Stephen P. H. Butler Leacock was a Canadian teacher, political scientist, writer, and humourist. Between the years 1915 and 1925, he was the best-known English-speaking humourist in the world. He is known for his light humour along with criticisms of people's follies. The Stephen Leacock Memorial Medal for Humour was named in his honour.

Kate Chopin was an American author of short stories and novels based in Louisiana. Her stories aroused controversy because of her subjects and her approach; they were condemned as immoral by some critics. Many of her works are set in Natchitoches in north central Louisiana, a region where she lived. Within a decade of her death, Chopin was widely recognized as one of the leading writers of her time. In 1915, Fred Lewis Pattee wrote, "some of [Chopin's] work is equal to the best that has been produced in France or even in America. [She displayed] what may be described as a native aptitude for narration amounting almost to genius."

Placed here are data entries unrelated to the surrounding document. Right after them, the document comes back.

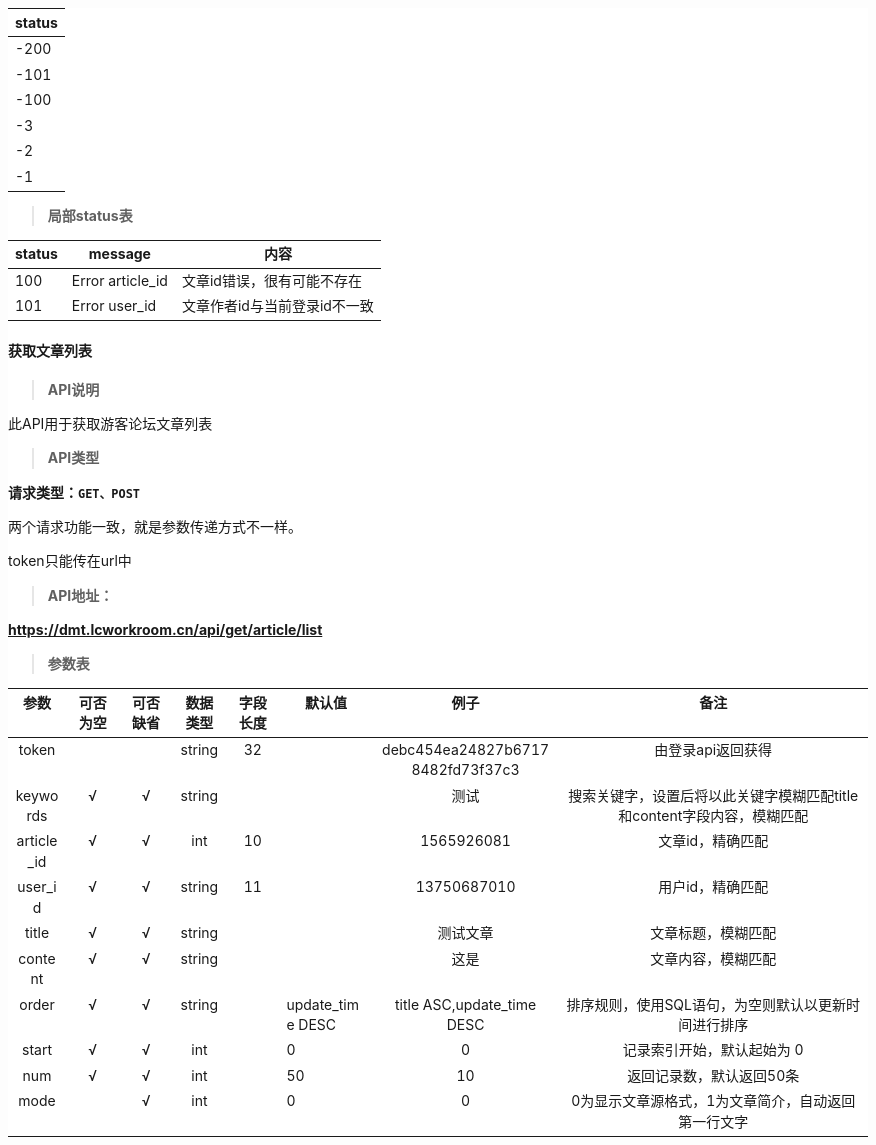 | status |
| ------ |
| -200   |
| -101   |
| -100   |
| -3     |
| -2     |
| -1     |

> **局部status表**

| status | message          | 内容                         |
| :----- | ---------------- | ---------------------------- |
| 100    | Error article_id | 文章id错误，很有可能不存在   |
| 101    | Error user_id    | 文章作者id与当前登录id不一致 |

#### 获取文章列表

> **API说明**

此API用于获取游客论坛文章列表

> **API类型**

**请求类型：`GET、POST`**

两个请求功能一致，就是参数传递方式不一样。

token只能传在url中

> **API地址：**

**https://dmt.lcworkroom.cn/api/get/article/list**

> **参数表**

|    参数    | 可否为空 | 可否缺省 | 数据类型 | 字段长度 | 默认值           |               例子               |                             备注                             |
| :--------: | :------: | :------: | :------: | :------: | ---------------- | :------------------------------: | :----------------------------------------------------------: |
|   token    |          |          |  string  |    32    |                  | debc454ea24827b67178482fd73f37c3 |                      由登录api返回获得                       |
|  keywords  |    √     |    √     |  string  |          |                  |               测试               | 搜索关键字，设置后将以此关键字模糊匹配title和content字段内容，模糊匹配 |
| article_id |    √     |    √     |   int    |    10    |                  |            1565926081            |                       文章id，精确匹配                       |
|  user_id   |    √     |    √     |  string  |    11    |                  |           13750687010            |                       用户id，精确匹配                       |
|   title    |    √     |    √     |  string  |          |                  |             测试文章             |                      文章标题，模糊匹配                      |
|  content   |    √     |    √     |  string  |          |                  |               这是               |                      文章内容，模糊匹配                      |
|   order    |    √     |    √     |  string  |          | update_time DESC |    title ASC,update_time DESC    |     排序规则，使用SQL语句，为空则默认以更新时间进行排序      |
|   start    |    √     |    √     |   int    |          | 0                |                0                 |                  记录索引开始，默认起始为 0                  |
|    num     |    √     |    √     |   int    |          | 50               |                10                |                   返回记录数，默认返回50条                   |
|    mode    |          |    √     |   int    |          | 0                |                0                 |      0为显示文章源格式，1为文章简介，自动返回第一行文字      |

Oscar Fingal O'Flahertie Wills Wilde was an Irish poet and playwright. After writing in different forms throughout the 1880s, he became one of London's most popular playwrights in the early 1890s. He is best remembered for his epigrams and plays, his novel The Picture of Dorian Gray, and the circumstances of his criminal conviction for "gross indecency", imprisonment, and early death at age 46.

Edgar Allan Poe was an American writer, editor, and literary critic. Poe is best known for his poetry and short stories, particularly his tales of mystery and the macabre. He is widely regarded as a central figure of Romanticism in the United States and of American literature as a whole, and he was one of the country's earliest practitioners of the short story. He is generally considered the inventor of the detective fiction genre and is further credited with contributing to the emerging genre of science fiction. He was the first well-known American writer to earn a living through writing alone, resulting in a financially difficult life and career.

Francis Brett Hart, known as Bret Harte, was an American short-story writer and poet, best remembered for his short fiction featuring miners, gamblers, and other romantic figures of the California Gold Rush. In a career spanning more than four decades, he wrote poetry, plays, lectures, book reviews, editorials, and magazine sketches in addition to fiction. As he moved from California to the eastern U.S. to Europe, he incorporated new subjects and characters into his stories, but his Gold Rush tales have been the works most often reprinted, adapted, and admired.

John Griffith London was an American novelist, journalist, and social activist. A pioneer in the world of commercial magazine fiction, he was one of the first writers to become a worldwide celebrity and earn a large fortune from writing. He was also an innovator in the genre that would later become known as science fiction. London was part of the radical literary group "The Crowd" in San Francisco and a passionate advocate of unionization, socialism, and the rights of workers. He wrote several powerful works dealing with these topics, such as his dystopian novel The Iron Heel, his non-fiction exposé The People of the Abyss, and The War of the Classes.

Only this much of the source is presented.